• **TASK DIRECTIONS**:
Find how many lines of the records hold the string "hypertarget" and reply with only that total.

#### SOURCE DATA ####

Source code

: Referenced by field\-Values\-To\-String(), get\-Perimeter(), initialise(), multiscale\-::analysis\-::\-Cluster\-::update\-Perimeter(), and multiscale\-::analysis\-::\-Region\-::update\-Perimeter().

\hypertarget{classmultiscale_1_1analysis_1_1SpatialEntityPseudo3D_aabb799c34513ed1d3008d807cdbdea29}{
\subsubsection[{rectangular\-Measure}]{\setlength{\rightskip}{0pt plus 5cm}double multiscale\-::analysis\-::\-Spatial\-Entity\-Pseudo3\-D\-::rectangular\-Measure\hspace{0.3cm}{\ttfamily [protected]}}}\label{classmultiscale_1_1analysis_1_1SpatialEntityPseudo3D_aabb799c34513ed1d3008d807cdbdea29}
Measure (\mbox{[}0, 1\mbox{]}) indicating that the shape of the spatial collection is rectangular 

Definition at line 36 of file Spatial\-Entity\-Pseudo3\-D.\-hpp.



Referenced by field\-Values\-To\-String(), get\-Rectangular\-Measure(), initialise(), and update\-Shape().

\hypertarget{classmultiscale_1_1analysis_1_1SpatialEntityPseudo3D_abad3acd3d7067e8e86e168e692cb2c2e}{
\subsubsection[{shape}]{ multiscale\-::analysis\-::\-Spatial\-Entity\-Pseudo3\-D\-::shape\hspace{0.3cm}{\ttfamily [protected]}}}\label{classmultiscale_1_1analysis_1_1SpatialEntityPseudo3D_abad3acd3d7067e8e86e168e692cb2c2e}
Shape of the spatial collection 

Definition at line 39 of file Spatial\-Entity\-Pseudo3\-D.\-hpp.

####

• **RESULT FOR THIS EXERCISE**:
2